- _What you are asked to do_
Would you please write out each entry that follows, exactly as written?

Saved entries
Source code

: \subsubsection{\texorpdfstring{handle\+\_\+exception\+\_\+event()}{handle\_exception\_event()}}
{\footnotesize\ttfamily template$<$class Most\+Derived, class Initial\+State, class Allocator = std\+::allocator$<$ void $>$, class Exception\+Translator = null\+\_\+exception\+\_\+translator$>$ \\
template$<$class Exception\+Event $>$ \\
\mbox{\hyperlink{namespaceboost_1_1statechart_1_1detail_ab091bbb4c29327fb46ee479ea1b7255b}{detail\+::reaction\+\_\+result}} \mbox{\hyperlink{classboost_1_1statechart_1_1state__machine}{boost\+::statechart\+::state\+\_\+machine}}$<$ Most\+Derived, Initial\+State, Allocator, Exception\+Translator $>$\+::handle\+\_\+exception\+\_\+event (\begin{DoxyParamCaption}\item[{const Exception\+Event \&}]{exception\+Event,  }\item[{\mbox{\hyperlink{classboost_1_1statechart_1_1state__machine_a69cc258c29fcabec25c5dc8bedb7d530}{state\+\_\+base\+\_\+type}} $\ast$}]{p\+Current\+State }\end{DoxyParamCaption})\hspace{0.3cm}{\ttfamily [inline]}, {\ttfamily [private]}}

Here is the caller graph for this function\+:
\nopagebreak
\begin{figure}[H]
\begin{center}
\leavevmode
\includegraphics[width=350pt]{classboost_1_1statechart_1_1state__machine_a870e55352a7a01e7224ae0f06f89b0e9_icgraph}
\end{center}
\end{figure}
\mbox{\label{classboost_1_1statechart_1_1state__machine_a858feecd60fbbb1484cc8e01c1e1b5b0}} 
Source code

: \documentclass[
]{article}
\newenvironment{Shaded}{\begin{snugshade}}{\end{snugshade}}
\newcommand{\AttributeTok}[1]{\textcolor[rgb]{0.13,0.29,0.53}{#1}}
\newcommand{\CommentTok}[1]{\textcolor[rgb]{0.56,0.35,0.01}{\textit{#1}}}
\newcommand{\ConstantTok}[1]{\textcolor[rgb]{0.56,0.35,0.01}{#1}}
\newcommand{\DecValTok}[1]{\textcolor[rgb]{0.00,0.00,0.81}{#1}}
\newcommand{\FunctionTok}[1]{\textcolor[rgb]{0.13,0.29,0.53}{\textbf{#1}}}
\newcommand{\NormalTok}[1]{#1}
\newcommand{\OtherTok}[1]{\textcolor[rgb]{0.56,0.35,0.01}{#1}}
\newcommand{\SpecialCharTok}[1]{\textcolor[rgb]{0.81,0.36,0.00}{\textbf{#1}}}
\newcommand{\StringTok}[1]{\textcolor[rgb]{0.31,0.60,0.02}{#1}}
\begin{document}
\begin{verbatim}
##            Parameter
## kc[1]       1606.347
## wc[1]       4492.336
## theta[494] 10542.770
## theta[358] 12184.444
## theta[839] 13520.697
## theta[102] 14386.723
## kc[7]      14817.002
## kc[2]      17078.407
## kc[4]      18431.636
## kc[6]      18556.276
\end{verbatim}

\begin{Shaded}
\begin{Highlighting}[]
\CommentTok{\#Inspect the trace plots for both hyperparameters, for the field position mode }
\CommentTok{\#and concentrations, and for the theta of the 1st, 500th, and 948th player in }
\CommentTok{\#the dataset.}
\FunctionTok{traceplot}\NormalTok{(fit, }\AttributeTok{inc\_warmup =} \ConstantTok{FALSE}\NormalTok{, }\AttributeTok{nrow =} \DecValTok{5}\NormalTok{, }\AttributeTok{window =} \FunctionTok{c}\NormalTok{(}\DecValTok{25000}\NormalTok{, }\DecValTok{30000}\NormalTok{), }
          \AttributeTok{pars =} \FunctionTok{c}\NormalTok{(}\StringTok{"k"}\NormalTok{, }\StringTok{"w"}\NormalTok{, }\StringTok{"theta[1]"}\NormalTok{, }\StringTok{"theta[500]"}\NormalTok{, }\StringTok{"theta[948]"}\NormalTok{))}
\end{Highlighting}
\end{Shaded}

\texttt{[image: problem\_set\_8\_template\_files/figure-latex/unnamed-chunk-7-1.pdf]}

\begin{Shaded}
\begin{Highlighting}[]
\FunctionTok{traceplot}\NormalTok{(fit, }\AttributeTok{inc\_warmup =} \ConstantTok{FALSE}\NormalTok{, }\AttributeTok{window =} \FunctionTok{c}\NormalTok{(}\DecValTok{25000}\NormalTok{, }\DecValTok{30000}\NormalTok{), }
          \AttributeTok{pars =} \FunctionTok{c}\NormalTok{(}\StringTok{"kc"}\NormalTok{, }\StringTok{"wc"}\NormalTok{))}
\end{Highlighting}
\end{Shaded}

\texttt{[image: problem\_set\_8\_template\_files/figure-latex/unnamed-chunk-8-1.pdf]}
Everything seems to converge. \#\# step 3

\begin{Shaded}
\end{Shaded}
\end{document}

- _The completed task_
Source code

: \subsubsection{\texorpdfstring{handle\+\_\+exception\+\_\+event()}{handle\_exception\_event()}}
{\footnotesize\ttfamily template$<$class Most\+Derived, class Initial\+State, class Allocator = std\+::allocator$<$ void $>$, class Exception\+Translator = null\+\_\+exception\+\_\+translator$>$ \\
template$<$class Exception\+Event $>$ \\
\mbox{\hyperlink{namespaceboost_1_1statechart_1_1detail_ab091bbb4c29327fb46ee479ea1b7255b}{detail\+::reaction\+\_\+result}} \mbox{\hyperlink{classboost_1_1statechart_1_1state__machine}{boost\+::statechart\+::state\+\_\+machine}}$<$ Most\+Derived, Initial\+State, Allocator, Exception\+Translator $>$\+::handle\+\_\+exception\+\_\+event (\begin{DoxyParamCaption}\item[{const Exception\+Event \&}]{exception\+Event,  }\item[{\mbox{\hyperlink{classboost_1_1statechart_1_1state__machine_a69cc258c29fcabec25c5dc8bedb7d530}{state\+\_\+base\+\_\+type}} $\ast$}]{p\+Current\+State }\end{DoxyParamCaption})\hspace{0.3cm}{\ttfamily [inline]}, {\ttfamily [private]}}

Here is the caller graph for this function\+:
\nopagebreak
\begin{figure}[H]
\begin{center}
\leavevmode
\includegraphics[width=350pt]{classboost_1_1statechart_1_1state__machine_a870e55352a7a01e7224ae0f06f89b0e9_icgraph}
\end{center}
\end{figure}
\mbox{\label{classboost_1_1statechart_1_1state__machine_a858feecd60fbbb1484cc8e01c1e1b5b0}} 
Source code

: \documentclass[
]{article}
\newenvironment{Shaded}{\begin{snugshade}}{\end{snugshade}}
\newcommand{\AttributeTok}[1]{\textcolor[rgb]{0.13,0.29,0.53}{#1}}
\newcommand{\CommentTok}[1]{\textcolor[rgb]{0.56,0.35,0.01}{\textit{#1}}}
\newcommand{\ConstantTok}[1]{\textcolor[rgb]{0.56,0.35,0.01}{#1}}
\newcommand{\DecValTok}[1]{\textcolor[rgb]{0.00,0.00,0.81}{#1}}
\newcommand{\FunctionTok}[1]{\textcolor[rgb]{0.13,0.29,0.53}{\textbf{#1}}}
\newcommand{\NormalTok}[1]{#1}
\newcommand{\OtherTok}[1]{\textcolor[rgb]{0.56,0.35,0.01}{#1}}
\newcommand{\SpecialCharTok}[1]{\textcolor[rgb]{0.81,0.36,0.00}{\textbf{#1}}}
\newcommand{\StringTok}[1]{\textcolor[rgb]{0.31,0.60,0.02}{#1}}
\begin{document}
\begin{verbatim}
##            Parameter
## kc[1]       1606.347
## wc[1]       4492.336
## theta[494] 10542.770
## theta[358] 12184.444
## theta[839] 13520.697
## theta[102] 14386.723
## kc[7]      14817.002
## kc[2]      17078.407
## kc[4]      18431.636
## kc[6]      18556.276
\end{verbatim}

\begin{Shaded}
\begin{Highlighting}[]
\CommentTok{\#Inspect the trace plots for both hyperparameters, for the field position mode }
\CommentTok{\#and concentrations, and for the theta of the 1st, 500th, and 948th player in }
\CommentTok{\#the dataset.}
\FunctionTok{traceplot}\NormalTok{(fit, }\AttributeTok{inc\_warmup =} \ConstantTok{FALSE}\NormalTok{, }\AttributeTok{nrow =} \DecValTok{5}\NormalTok{, }\AttributeTok{window =} \FunctionTok{c}\NormalTok{(}\DecValTok{25000}\NormalTok{, }\DecValTok{30000}\NormalTok{), }
          \AttributeTok{pars =} \FunctionTok{c}\NormalTok{(}\StringTok{"k"}\NormalTok{, }\StringTok{"w"}\NormalTok{, }\StringTok{"theta[1]"}\NormalTok{, }\StringTok{"theta[500]"}\NormalTok{, }\StringTok{"theta[948]"}\NormalTok{))}
\end{Highlighting}
\end{Shaded}

\texttt{[image: problem\_set\_8\_template\_files/figure-latex/unnamed-chunk-7-1.pdf]}

\begin{Shaded}
\begin{Highlighting}[]
\FunctionTok{traceplot}\NormalTok{(fit, }\AttributeTok{inc\_warmup =} \ConstantTok{FALSE}\NormalTok{, }\AttributeTok{window =} \FunctionTok{c}\NormalTok{(}\DecValTok{25000}\NormalTok{, }\DecValTok{30000}\NormalTok{), }
          \AttributeTok{pars =} \FunctionTok{c}\NormalTok{(}\StringTok{"kc"}\NormalTok{, }\StringTok{"wc"}\NormalTok{))}
\end{Highlighting}
\end{Shaded}

\texttt{[image: problem\_set\_8\_template\_files/figure-latex/unnamed-chunk-8-1.pdf]}
Everything seems to converge. \#\# step 3

\begin{Shaded}
\end{Shaded}
\end{document}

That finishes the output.